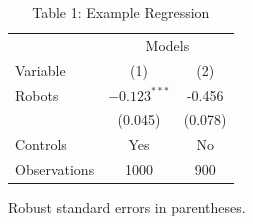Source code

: \begin{table}[htbp]
\centering
\caption{Table 1: Example Regression}
\begin{threeparttable}
\begin{tabular}{lcc}
\hline
 & \multicolumn{2}{c}{Models} \\
Variable & (1) & (2) \\
Robots & $-0.123^{***}$ & -0.456 \\
 & (0.045) & (0.078) \\
Controls & Yes & No \\
Observations & 1000 & 900 \\
\hline
\end{tabular}
\begin{tablenotes}[flushleft]
\item Robust standard errors in parentheses.
\end{tablenotes}
\end{threeparttable}
\end{table}
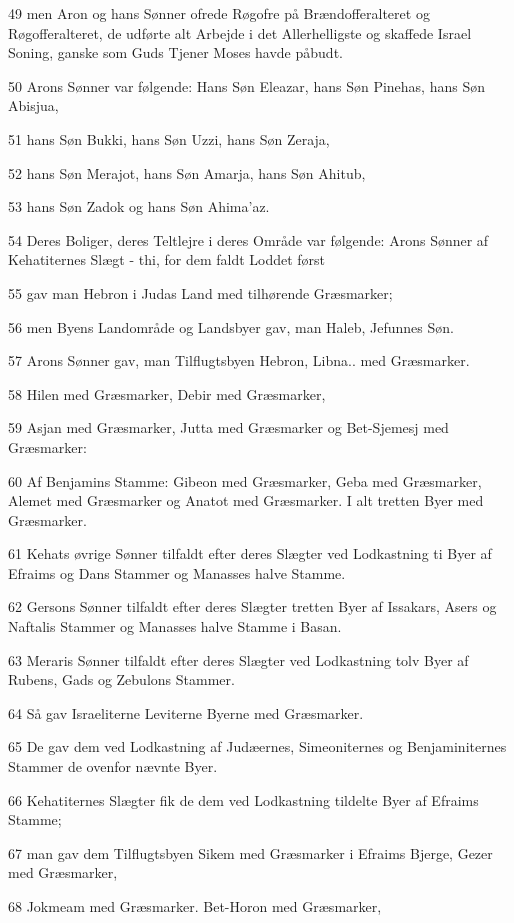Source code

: \par 49 men Aron og hans Sønner ofrede Røgofre på Brændofferalteret og Røgofferalteret, de udførte alt Arbejde i det Allerhelligste og skaffede Israel Soning, ganske som Guds Tjener Moses havde påbudt.
\par 50 Arons Sønner var følgende: Hans Søn Eleazar, hans Søn Pinehas, hans Søn Abisjua,
\par 51 hans Søn Bukki, hans Søn Uzzi, hans Søn Zeraja,
\par 52 hans Søn Merajot, hans Søn Amarja, hans Søn Ahitub,
\par 53 hans Søn Zadok og hans Søn Ahima'az.
\par 54 Deres Boliger, deres Teltlejre i deres Område var følgende: Arons Sønner af Kehatiternes Slægt - thi, for dem faldt Loddet først
\par 55 gav man Hebron i Judas Land med tilhørende Græsmarker;
\par 56 men Byens Landområde og Landsbyer gav, man Haleb, Jefunnes Søn.
\par 57 Arons Sønner gav, man Tilflugtsbyen Hebron, Libna.. med Græsmarker.
\par 58 Hilen med Græsmarker, Debir med Græsmarker,
\par 59 Asjan med Græsmarker, Jutta med Græsmarker og Bet-Sjemesj med Græsmarker:
\par 60 Af Benjamins Stamme: Gibeon med Græsmarker, Geba med Græsmarker, Alemet med Græsmarker og Anatot med Græsmarker. I alt tretten Byer med Græsmarker.
\par 61 Kehats øvrige Sønner tilfaldt efter deres Slægter ved Lodkastning ti Byer af Efraims og Dans Stammer og Manasses halve Stamme.
\par 62 Gersons Sønner tilfaldt efter deres Slægter tretten Byer af Issakars, Asers og Naftalis Stammer og Manasses halve Stamme i Basan.
\par 63 Meraris Sønner tilfaldt efter deres Slægter ved Lodkastning tolv Byer af Rubens, Gads og Zebulons Stammer.
\par 64 Så gav Israeliterne Leviterne Byerne med Græsmarker.
\par 65 De gav dem ved Lodkastning af Judæernes, Simeoniternes og Benjaminiternes Stammer de ovenfor nævnte Byer.
\par 66 Kehatiternes Slægter fik de dem ved Lodkastning tildelte Byer af Efraims Stamme;
\par 67 man gav dem Tilflugtsbyen Sikem med Græsmarker i Efraims Bjerge, Gezer med Græsmarker,
\par 68 Jokmeam med Græsmarker. Bet-Horon med Græsmarker,
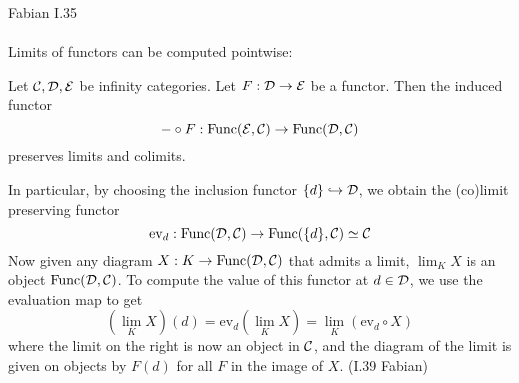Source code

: \documentclass[a4paper]{article}
\begin{document}
Fabian I.35\\~\\

Limits of functors can be computed pointwise: 

\begin{prp}{}{} Let $\mathcal{C},\mathcal{D},\mathcal{E}$ be infinity categories. Let $F:\mathcal{D}\to\mathcal{E}$ be a functor. Then the induced functor $$-\circ F:\text{Func}(\mathcal{E},\mathcal{C})\to\text{Func}(\mathcal{D},\mathcal{C})$$ preserves limits and colimits. 
\end{prp}

In particular, by choosing the inclusion functor $\{d\}\hookrightarrow\mathcal{D}$, we obtain the (co)limit preserving functor $$\text{ev}_d:\text{Func}(\mathcal{D},\mathcal{C})\to\text{Func}(\{d\},\mathcal{C})\simeq\mathcal{C}$$ Now given any diagram $X:K\to\text{Func}(\mathcal{D},\mathcal{C})$ that admits a limit, $\lim_K X$ is an object $\text{Func}(\mathcal{D},\mathcal{C})$. To compute the value of this functor at $d\in\mathcal{D}$, we use the evaluation map to get $$\left(\lim_K X\right)(d)=\text{ev}_d\left(\lim_KX\right)=\lim_K(\text{ev}_d\circ X)$$ where the limit on the right is now an object in $\mathcal{C}$, and the diagram of the limit is given on objects by $F(d)$ for all $F$ in the image of $X$. (I.39 Fabian)
\end{document}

________________________________________

TASK INSTRUCTIONS: With pictures left out, repeat exactly the lines from the line bearing "af Efraims Stamme;" through the final line of the records above.

ANSWER SECTION:
\par 66 Kehatiternes Slægter fik de dem ved Lodkastning tildelte Byer af Efraims Stamme;
\par 67 man gav dem Tilflugtsbyen Sikem med Græsmarker i Efraims Bjerge, Gezer med Græsmarker,
\par 68 Jokmeam med Græsmarker. Bet-Horon med Græsmarker,
Source code

: \documentclass[a4paper]{article}
\begin{document}
Fabian I.35\\~\\

Limits of functors can be computed pointwise: 

\begin{prp}{}{} Let $\mathcal{C},\mathcal{D},\mathcal{E}$ be infinity categories. Let $F:\mathcal{D}\to\mathcal{E}$ be a functor. Then the induced functor $$-\circ F:\text{Func}(\mathcal{E},\mathcal{C})\to\text{Func}(\mathcal{D},\mathcal{C})$$ preserves limits and colimits. 
\end{prp}

In particular, by choosing the inclusion functor $\{d\}\hookrightarrow\mathcal{D}$, we obtain the (co)limit preserving functor $$\text{ev}_d:\text{Func}(\mathcal{D},\mathcal{C})\to\text{Func}(\{d\},\mathcal{C})\simeq\mathcal{C}$$ Now given any diagram $X:K\to\text{Func}(\mathcal{D},\mathcal{C})$ that admits a limit, $\lim_K X$ is an object $\text{Func}(\mathcal{D},\mathcal{C})$. To compute the value of this functor at $d\in\mathcal{D}$, we use the evaluation map to get $$\left(\lim_K X\right)(d)=\text{ev}_d\left(\lim_KX\right)=\lim_K(\text{ev}_d\circ X)$$ where the limit on the right is now an object in $\mathcal{C}$, and the diagram of the limit is given on objects by $F(d)$ for all $F$ in the image of $X$. (I.39 Fabian)
\end{document}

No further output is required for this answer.